Interested in some data about app sales?

I wrote a Ruby script which parsed my worklog files for timestamps, calculate the difference, add it up and then return in a human-readable form the amount of time it took to develop Calendar Paste.

4 days and 18 hours (114h 59min 0s)

So I logged about 115 hours of active development time, planning, tinkering with the website and whatnot—and I definitely spent more hours on this project before I began logging my progress.

  • Hourly rate: The first, very successful two weeks of sale having passed, this adds up to a whopping $1.03 hourly rate! I sold the app 181 times and calculate my revenue in EUR: according to Apple, the $0.79 I get for each sale only amount to EUR 0.54. Were I to earn USD only, my hourly rate would rise to $1.20; with so many currencies in so many App Stores worldwide, I can only guess how much I’ll get in the end.
  • Calculated Increase to 40 USD/h: Income from app sales being passive by nature, my calculated hourly earnings will eventually rise. To say developing this app would have paid off financially at about $40 per hour, I’d have to sell the app about 9000 times, or about fifty times as much compared to last month’s sales.

    Until all iPhone users realize this event template builder is just what they ever wanted, it’s fairly unlikely that more than 200 sales per month take place.
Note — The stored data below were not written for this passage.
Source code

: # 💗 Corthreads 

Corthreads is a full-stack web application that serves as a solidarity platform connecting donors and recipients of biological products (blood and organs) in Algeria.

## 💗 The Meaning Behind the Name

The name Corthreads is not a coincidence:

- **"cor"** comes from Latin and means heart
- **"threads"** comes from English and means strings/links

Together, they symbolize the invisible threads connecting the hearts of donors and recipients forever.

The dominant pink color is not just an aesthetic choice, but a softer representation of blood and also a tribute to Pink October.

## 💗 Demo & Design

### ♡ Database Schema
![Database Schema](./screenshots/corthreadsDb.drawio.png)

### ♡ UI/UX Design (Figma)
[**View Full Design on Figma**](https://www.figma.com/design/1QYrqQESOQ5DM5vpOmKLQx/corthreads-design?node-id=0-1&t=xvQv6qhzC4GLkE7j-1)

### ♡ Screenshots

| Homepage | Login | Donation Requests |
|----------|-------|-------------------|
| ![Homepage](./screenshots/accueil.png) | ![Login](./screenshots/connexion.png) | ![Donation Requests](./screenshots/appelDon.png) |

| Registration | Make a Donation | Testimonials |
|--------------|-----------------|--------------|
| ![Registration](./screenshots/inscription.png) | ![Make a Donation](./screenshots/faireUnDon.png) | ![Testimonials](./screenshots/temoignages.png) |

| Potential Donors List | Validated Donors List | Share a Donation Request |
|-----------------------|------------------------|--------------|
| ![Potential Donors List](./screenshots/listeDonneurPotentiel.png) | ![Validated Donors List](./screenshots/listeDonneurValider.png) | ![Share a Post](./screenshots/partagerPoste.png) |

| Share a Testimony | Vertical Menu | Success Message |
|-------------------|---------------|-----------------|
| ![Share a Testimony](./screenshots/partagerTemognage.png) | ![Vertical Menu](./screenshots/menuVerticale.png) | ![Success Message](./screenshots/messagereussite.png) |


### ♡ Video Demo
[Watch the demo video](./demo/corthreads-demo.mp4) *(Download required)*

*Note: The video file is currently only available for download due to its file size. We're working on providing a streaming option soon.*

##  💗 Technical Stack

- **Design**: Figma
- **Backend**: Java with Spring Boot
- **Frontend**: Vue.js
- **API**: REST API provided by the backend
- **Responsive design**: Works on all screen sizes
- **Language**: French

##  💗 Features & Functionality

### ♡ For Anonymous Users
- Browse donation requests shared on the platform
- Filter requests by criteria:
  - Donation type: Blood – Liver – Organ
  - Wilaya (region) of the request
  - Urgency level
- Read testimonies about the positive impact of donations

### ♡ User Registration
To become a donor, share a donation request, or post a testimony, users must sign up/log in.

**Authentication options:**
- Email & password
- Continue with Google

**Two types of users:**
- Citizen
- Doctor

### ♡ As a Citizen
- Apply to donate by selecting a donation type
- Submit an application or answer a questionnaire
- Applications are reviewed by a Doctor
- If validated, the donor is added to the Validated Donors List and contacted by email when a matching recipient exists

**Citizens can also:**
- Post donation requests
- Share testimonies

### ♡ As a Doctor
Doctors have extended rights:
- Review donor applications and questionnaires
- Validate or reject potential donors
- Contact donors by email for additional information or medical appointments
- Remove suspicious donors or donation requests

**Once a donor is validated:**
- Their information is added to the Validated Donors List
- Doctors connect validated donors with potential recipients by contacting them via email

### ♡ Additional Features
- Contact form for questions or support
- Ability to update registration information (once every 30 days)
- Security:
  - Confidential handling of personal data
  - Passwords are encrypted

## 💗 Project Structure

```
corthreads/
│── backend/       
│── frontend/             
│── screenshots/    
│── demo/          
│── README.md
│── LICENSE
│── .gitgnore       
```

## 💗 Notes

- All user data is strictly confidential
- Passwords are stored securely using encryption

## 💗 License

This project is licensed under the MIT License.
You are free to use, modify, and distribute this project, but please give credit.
In other words it will take three and a half years and an average of 200 monthly sales to reach 9000.

  • Blogging pays off. When Brett and Eddie featured me on their blogs, I sold 40 and 30 apps per day, respectively. These peaks wore off very fast, though.

Maybe around Christmas wasn’t the best time to release a productivity app in the first place. I’m curious how January will turn out when everyone’s businesses return to normal.